═════ Supplied entries
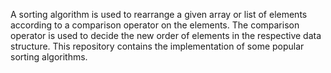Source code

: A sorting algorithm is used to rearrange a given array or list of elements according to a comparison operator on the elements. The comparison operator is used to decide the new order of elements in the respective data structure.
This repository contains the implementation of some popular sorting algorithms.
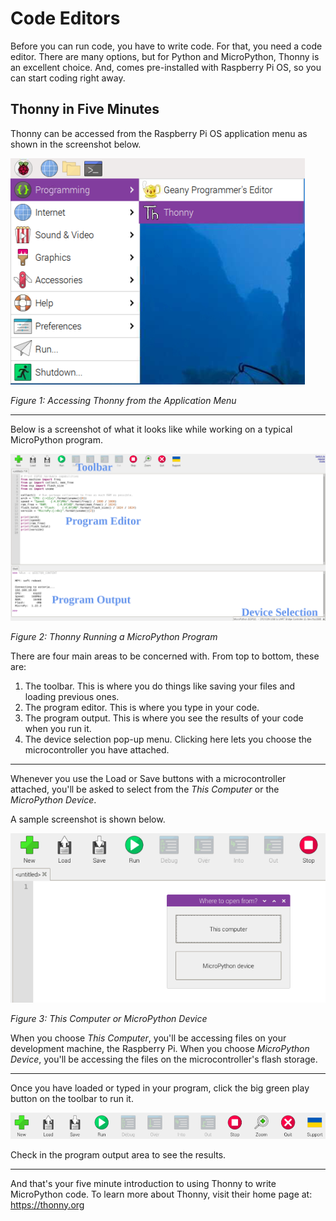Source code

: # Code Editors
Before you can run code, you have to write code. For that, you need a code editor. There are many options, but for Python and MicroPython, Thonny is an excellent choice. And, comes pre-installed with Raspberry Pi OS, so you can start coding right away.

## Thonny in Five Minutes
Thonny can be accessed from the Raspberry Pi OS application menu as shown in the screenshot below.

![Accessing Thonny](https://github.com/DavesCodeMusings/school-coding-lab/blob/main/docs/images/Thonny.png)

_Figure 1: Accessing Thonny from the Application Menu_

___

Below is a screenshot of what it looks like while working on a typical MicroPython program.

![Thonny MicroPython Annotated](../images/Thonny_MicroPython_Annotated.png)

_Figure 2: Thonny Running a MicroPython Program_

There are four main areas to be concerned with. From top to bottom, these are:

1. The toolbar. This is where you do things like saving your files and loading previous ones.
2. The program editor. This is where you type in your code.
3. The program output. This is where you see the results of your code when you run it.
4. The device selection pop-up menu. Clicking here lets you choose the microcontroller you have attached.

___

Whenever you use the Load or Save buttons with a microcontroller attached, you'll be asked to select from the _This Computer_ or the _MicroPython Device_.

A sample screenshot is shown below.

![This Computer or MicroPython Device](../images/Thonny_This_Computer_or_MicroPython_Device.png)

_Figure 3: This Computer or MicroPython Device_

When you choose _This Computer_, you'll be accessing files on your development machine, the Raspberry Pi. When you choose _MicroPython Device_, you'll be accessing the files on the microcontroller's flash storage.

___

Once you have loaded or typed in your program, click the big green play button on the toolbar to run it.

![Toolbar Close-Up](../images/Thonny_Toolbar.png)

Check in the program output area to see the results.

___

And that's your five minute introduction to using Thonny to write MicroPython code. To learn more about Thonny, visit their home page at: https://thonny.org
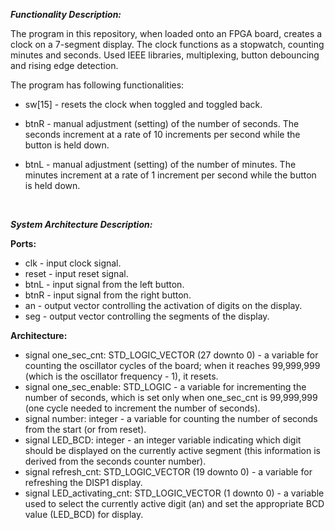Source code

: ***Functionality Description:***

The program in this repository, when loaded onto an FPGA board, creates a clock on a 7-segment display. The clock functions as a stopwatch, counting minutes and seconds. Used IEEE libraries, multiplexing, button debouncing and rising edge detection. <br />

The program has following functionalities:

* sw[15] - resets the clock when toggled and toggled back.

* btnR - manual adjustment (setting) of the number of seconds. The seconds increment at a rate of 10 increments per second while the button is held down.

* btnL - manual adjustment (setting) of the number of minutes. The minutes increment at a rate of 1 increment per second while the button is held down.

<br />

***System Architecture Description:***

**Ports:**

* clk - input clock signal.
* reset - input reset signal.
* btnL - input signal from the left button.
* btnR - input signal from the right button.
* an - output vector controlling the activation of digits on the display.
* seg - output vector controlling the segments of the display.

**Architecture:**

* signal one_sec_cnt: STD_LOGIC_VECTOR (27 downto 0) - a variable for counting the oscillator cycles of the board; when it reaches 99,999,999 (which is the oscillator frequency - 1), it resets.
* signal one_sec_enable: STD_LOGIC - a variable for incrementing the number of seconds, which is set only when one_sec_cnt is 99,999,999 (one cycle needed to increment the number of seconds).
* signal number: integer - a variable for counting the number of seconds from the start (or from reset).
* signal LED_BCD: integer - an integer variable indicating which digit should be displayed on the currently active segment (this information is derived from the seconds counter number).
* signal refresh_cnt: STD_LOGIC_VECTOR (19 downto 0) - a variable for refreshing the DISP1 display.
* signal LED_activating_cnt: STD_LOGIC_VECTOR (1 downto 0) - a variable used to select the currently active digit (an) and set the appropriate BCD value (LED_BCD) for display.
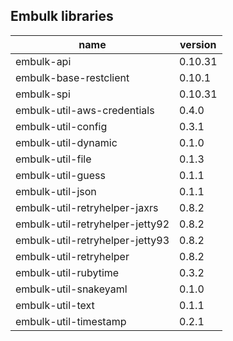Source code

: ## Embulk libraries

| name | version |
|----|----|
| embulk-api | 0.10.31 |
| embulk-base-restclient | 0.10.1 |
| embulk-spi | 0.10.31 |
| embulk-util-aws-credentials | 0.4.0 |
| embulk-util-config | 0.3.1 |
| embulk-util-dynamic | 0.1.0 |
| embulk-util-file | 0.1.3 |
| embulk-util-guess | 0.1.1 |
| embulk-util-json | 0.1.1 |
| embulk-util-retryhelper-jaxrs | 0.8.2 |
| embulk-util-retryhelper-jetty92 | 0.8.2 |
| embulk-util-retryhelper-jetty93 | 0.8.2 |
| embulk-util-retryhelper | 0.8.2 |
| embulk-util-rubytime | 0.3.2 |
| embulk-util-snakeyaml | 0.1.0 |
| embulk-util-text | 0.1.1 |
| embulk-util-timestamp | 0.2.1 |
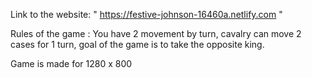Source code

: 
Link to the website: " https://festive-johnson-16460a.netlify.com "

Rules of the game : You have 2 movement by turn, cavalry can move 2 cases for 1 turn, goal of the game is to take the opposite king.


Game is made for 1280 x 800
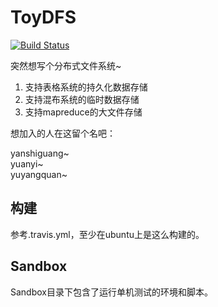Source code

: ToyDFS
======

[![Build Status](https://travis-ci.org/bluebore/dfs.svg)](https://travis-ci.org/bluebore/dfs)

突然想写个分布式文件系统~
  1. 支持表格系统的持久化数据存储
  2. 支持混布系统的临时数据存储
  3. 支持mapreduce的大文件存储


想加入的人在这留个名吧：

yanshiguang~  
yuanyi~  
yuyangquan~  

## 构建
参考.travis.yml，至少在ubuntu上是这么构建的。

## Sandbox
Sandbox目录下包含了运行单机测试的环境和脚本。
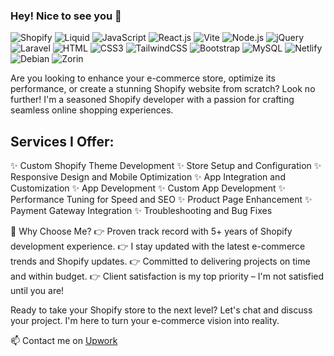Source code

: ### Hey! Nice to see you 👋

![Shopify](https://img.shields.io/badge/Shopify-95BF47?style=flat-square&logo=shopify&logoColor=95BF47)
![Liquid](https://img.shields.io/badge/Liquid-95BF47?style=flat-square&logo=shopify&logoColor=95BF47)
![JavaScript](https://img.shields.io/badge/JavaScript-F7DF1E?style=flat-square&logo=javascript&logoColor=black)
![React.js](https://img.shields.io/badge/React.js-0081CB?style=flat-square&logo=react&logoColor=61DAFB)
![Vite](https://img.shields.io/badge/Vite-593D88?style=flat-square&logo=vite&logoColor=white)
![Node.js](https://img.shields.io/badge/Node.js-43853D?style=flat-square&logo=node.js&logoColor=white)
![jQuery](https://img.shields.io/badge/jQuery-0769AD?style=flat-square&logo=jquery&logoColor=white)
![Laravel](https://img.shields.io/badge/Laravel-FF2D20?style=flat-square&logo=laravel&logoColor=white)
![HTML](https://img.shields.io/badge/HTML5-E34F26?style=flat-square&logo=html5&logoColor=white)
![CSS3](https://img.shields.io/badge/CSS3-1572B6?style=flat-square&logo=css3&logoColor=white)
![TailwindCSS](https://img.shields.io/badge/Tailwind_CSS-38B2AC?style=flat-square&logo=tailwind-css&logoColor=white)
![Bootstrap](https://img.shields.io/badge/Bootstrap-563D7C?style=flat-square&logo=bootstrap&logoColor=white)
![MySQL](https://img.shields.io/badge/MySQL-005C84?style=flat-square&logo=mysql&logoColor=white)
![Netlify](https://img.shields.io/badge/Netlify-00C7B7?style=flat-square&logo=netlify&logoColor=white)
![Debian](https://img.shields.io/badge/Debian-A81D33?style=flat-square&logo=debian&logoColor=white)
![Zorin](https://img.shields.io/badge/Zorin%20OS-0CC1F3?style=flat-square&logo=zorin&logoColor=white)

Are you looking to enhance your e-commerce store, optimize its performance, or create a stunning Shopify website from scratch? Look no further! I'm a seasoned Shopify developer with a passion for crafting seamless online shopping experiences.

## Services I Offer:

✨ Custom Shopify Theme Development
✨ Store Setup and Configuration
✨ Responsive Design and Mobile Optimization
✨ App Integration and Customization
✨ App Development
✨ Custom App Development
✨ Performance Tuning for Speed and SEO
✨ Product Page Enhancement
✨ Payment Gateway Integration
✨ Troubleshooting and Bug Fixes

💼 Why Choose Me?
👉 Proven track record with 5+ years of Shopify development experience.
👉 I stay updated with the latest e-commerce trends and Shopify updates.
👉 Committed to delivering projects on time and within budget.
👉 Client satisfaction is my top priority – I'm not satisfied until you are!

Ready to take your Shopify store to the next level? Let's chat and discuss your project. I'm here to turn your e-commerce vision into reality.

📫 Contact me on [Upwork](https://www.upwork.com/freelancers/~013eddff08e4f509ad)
══════════
# Task item:
Count up the lines above that include the string "currently" and report nothing but that number.

# Solution to this exercise:
2